El estado es sólo un instrumento práctico, una construcción jurídica, que combina los beneficios de la racionalidad con el sentimiento de pertenencia. Las variantes de nacionalismo que se explicaron aquí hacen hincapié en una de las tres patas del asunto, según yo lo veo. La simple forma, que sería la constitución; la racionalidad, que sería la evidencia de que los grupos se producen y son ventajosos; el sentimiento, es decir el orgullo atávico de formar parte de un grupo y la propia sensación placentera de pertenencia que aporta identidad y seguridad.

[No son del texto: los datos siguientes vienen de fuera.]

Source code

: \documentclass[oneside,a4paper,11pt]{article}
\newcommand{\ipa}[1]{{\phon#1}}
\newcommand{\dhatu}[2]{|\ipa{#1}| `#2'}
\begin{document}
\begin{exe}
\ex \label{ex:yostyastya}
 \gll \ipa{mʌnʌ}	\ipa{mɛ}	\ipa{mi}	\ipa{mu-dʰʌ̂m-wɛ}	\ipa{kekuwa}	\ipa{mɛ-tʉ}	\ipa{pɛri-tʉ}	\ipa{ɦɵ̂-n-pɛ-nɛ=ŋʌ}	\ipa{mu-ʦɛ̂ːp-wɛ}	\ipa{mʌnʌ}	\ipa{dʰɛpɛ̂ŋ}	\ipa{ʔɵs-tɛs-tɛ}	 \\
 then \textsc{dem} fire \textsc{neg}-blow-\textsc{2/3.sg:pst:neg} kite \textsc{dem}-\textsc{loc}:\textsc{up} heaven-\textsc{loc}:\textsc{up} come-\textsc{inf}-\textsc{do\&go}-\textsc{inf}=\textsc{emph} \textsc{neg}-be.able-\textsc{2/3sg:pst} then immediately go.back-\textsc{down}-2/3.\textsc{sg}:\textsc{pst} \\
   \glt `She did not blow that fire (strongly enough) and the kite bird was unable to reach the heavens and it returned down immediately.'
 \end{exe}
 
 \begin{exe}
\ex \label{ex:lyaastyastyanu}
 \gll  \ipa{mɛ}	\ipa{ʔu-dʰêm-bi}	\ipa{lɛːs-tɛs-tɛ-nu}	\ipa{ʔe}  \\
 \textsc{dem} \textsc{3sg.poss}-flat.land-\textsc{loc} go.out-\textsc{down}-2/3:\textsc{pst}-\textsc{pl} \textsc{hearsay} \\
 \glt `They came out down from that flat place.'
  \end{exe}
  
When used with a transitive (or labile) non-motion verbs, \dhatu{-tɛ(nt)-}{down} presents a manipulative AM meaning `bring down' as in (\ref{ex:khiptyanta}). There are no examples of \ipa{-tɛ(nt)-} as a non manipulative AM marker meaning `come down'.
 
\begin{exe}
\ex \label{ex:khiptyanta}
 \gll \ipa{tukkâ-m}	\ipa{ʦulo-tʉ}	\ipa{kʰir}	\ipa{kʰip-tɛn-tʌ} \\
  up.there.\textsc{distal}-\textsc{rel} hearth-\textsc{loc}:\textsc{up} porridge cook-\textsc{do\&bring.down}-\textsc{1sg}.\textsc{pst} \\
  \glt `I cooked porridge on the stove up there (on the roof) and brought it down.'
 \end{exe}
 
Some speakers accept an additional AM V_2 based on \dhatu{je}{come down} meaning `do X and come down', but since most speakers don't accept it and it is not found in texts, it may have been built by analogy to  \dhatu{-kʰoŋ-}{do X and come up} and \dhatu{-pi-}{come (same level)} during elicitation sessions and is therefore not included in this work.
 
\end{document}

Un estado sin una mínima cohesión sentimental es un desastre. Es la fuente de todos los conflictos; basta repasar la historia europea. Un estado desbordado de sentimentalismo es igualmente un desastre y aboca en cosas como la bendición democrática de totalitarismos y, finalmente, la agresión al vecino. A los sentimientos desbocados hay que darles salida, primero hacia adentro, luego hacia fuera. Pongo a Maduro como ejemplo, por no mencionar la Alemania de la primera mitad del S XX. La paz en Europa desde la Segunda Guerra se debe en una parte muy importante a los masivos desplazamientos de poblaciones para que dentro de las las fronteras físicas no tuvieran que convivir grupos étnicos y culturales no homogéneos. Millones fueron desplazados. Donde eso no se produjo al acabar la guerra, por ejemplo en Yugoslavia, simplemente se demoró. Es por esto importante que coincidan las fronteras con las etnias o culturas. Y que las emigraciones sean de individuos asimilables.
¿Hay en el caso catalán alguna de las diferencias que permitan concluir que la secesión resultaría en ventaja para todos? Yo creo que no. En general se dividen territorios por conflictos graves de las poblaciones o diferencias culturales o religiosas evidentes, que impiden la convivencia. En este caso nunca las hubo. La cultura es absolutamente homogénea. Que se produzca en catalán es una nimiedad. Tergiversan lo de 1714 porque, o siguiendo un plan o intuitivamente, perciben la necesidad de que sus aspiraciones sean una recidiva de un conflicto enquistado. Sólo eso justificaría la secesión. Por otra parte huyen como de la peste del conflicto, abocado a la ruina y el descrédito.
Al nacionalista los argumentos racionales se la soplan, como al enamorado. A unos y a otros sólo los detienen los hechos. El obstáculo insalvable. Un obstáculo insalvable es, por ejemplo, la ley. Digamos que aunque estés locamente enamorado, aunque ella parece una mujer adulta y además es muy madura, como tiene 16, es mejor que te contengas porque de otro modo la contención será externa y traumática. La Ley, tal cual está ahora, es obstáculo suficiente para la independencia. No descubro nada a nadie si digo que casi todas las normas prevén una pérdida como retribución a quienes las desoyen o desacatan. El pero es que las leyes de los hombres no son como las de la naturaleza, que se las ingenian para aplicarse ellas solas, exigen la intervención del hombre.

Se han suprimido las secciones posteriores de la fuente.